- _Supplied records_:

########################################

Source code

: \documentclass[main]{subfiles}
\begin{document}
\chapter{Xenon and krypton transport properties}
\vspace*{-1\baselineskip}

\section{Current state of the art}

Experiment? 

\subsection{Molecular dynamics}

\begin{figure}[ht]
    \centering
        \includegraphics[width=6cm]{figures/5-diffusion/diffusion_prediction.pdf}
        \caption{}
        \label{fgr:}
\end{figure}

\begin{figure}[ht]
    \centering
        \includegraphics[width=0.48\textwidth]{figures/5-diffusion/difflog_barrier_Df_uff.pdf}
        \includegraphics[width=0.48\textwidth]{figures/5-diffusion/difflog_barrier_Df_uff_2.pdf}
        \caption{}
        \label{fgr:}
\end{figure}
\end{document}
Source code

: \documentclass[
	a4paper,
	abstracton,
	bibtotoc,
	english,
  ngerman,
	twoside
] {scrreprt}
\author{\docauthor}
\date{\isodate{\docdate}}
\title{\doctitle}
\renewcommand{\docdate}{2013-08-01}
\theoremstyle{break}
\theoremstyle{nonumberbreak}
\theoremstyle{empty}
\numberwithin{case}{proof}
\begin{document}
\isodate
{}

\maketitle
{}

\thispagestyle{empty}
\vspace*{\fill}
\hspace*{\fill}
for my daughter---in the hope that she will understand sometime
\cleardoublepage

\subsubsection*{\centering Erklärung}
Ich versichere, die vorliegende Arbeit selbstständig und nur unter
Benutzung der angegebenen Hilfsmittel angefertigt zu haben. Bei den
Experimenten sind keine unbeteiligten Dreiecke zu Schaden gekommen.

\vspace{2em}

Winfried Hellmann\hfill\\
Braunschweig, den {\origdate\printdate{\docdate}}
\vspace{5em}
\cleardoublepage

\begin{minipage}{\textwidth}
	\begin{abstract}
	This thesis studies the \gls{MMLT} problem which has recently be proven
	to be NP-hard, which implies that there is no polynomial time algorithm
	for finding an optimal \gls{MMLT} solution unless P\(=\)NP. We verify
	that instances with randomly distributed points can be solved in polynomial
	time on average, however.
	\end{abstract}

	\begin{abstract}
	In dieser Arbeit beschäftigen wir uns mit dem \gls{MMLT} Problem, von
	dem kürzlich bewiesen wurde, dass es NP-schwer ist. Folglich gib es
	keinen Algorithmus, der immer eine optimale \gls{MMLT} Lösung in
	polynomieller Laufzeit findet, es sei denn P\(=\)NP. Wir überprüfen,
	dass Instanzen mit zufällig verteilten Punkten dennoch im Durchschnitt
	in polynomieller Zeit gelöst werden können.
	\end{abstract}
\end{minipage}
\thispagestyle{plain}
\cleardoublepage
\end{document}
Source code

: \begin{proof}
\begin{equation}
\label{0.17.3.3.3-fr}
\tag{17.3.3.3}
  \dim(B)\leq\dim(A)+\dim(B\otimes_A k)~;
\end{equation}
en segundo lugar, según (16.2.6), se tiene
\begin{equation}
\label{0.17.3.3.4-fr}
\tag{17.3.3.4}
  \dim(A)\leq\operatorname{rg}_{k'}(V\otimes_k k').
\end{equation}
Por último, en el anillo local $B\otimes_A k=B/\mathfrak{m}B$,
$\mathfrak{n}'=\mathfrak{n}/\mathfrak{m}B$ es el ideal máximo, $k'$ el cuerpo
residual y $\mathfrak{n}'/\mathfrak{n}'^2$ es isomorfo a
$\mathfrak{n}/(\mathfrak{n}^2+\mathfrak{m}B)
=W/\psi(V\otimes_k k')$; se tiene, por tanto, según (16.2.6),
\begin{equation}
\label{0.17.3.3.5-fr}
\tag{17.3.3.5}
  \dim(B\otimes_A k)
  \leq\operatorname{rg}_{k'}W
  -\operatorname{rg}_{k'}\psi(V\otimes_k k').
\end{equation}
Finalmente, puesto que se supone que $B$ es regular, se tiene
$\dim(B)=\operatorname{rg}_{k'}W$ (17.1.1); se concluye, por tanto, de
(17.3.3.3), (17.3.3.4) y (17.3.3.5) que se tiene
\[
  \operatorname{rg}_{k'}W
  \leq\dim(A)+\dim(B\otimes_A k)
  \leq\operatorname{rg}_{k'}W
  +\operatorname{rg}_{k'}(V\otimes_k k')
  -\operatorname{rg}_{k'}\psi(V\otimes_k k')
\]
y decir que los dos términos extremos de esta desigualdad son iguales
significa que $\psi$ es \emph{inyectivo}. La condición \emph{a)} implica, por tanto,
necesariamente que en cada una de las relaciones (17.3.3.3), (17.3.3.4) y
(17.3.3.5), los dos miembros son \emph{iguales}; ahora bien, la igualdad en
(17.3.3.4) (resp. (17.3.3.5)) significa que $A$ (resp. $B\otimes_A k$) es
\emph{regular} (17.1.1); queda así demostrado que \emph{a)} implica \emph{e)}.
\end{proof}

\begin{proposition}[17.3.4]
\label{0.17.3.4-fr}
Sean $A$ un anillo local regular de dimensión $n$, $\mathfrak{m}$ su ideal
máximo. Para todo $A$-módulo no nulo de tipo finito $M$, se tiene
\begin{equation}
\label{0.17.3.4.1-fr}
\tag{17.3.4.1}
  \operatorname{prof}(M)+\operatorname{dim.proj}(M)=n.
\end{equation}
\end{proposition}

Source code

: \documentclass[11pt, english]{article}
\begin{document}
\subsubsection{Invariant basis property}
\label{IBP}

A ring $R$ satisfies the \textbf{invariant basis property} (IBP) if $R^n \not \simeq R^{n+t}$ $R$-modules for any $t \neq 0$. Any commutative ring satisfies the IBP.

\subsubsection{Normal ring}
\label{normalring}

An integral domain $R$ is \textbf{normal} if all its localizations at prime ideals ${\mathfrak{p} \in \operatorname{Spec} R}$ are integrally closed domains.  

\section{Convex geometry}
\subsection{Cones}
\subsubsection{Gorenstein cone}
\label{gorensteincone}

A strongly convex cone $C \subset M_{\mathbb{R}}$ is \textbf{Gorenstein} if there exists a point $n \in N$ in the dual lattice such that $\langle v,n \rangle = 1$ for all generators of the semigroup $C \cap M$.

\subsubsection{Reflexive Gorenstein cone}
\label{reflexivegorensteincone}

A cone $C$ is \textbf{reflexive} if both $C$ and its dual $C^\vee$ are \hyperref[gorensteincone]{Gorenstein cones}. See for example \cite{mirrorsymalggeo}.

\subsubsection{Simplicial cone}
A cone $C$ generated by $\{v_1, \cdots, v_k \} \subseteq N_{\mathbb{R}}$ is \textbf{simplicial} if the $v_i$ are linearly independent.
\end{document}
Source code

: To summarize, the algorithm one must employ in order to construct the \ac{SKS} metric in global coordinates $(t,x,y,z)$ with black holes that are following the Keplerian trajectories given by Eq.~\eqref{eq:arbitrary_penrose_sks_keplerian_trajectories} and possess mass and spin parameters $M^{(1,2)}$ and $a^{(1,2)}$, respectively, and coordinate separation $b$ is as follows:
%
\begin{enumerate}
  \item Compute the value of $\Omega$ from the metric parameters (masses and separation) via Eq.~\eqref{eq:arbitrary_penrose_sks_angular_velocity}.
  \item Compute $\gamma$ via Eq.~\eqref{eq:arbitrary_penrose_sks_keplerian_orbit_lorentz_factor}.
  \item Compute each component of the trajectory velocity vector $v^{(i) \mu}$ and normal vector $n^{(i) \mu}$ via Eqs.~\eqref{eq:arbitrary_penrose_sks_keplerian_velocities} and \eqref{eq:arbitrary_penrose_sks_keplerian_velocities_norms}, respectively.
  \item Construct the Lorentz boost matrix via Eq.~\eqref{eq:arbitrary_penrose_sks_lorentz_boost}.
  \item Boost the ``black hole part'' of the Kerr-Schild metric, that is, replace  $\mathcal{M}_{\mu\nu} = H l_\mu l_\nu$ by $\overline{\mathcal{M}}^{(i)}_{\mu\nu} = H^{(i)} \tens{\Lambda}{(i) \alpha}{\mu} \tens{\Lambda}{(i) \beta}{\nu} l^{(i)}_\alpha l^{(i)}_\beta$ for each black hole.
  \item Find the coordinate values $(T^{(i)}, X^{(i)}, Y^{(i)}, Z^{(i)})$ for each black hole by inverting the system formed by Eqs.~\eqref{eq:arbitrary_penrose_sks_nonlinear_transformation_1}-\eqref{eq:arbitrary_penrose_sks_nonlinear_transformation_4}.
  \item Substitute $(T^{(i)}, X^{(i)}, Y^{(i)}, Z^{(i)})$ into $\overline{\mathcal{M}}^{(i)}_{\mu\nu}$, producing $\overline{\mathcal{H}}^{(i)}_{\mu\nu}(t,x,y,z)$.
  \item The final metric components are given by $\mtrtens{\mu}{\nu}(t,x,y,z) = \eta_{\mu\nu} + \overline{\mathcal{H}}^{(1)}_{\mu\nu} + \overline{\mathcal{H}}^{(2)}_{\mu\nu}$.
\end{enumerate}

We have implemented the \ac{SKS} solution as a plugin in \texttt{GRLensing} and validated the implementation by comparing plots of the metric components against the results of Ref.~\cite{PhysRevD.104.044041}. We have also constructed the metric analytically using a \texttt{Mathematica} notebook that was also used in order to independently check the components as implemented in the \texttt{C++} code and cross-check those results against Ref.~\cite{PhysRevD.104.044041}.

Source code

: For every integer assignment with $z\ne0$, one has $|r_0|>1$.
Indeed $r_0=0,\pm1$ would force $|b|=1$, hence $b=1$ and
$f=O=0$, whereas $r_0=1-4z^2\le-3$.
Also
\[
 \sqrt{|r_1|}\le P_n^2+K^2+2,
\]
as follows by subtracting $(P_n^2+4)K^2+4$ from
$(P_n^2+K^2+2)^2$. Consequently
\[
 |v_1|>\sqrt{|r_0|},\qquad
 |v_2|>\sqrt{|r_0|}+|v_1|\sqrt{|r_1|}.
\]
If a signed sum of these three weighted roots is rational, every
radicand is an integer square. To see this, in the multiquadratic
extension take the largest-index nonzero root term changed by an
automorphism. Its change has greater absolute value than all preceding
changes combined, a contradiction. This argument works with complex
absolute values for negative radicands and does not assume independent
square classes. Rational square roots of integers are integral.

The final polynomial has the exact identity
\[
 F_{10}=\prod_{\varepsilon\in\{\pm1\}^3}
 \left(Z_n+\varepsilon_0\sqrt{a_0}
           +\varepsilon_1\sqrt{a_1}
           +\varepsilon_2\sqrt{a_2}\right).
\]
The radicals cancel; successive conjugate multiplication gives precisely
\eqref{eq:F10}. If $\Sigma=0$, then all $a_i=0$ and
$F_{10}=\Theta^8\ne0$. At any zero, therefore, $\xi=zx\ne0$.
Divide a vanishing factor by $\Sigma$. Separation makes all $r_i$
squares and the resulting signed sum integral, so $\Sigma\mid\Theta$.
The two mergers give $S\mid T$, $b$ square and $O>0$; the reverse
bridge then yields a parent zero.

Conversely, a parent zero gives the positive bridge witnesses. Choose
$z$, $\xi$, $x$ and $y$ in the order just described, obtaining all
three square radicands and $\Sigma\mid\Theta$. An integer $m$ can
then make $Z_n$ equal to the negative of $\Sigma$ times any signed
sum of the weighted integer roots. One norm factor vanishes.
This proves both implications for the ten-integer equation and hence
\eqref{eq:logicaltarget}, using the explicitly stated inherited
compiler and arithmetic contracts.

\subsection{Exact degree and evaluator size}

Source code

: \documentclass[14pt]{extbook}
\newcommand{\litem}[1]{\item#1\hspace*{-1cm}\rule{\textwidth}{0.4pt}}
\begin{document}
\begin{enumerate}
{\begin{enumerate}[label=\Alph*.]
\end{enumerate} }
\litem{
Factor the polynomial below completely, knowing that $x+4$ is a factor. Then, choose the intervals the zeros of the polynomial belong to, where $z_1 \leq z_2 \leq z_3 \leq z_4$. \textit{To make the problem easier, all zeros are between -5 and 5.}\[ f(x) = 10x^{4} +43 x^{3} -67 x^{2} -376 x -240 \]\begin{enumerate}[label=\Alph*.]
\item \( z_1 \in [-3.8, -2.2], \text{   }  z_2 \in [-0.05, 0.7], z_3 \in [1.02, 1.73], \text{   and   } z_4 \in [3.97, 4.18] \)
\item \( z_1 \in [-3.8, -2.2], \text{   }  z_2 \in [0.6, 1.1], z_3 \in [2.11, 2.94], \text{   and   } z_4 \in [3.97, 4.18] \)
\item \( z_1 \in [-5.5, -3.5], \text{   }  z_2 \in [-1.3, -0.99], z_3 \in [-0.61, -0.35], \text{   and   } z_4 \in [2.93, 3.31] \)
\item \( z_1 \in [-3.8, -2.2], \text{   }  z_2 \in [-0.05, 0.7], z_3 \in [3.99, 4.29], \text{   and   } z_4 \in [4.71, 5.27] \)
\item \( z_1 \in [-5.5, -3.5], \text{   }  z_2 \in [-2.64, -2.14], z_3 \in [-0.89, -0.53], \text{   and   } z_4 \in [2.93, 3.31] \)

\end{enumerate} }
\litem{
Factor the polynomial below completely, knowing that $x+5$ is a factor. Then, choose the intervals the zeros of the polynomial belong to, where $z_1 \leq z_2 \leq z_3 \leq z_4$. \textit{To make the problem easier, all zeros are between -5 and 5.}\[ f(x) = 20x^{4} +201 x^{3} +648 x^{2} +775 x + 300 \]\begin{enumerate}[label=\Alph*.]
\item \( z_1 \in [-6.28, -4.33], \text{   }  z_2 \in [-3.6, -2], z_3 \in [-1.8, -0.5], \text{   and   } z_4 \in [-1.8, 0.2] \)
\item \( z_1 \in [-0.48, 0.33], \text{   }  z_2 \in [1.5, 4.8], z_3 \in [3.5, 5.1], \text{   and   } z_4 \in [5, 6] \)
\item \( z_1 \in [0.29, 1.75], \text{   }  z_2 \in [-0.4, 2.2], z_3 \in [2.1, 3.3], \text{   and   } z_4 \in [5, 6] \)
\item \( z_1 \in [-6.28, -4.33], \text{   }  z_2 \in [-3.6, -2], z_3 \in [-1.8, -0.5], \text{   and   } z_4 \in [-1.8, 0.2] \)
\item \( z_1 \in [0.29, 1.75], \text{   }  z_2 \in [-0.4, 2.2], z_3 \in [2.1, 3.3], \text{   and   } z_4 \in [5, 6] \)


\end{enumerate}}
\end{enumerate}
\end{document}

########################################

- _Task directions_: Look through the records for the word "hspace". Every line that has it should be copied.

- _Response_:
\hspace*{\fill}
\newcommand{\litem}[1]{\item#1\hspace*{-1cm}\rule{\textwidth}{0.4pt}}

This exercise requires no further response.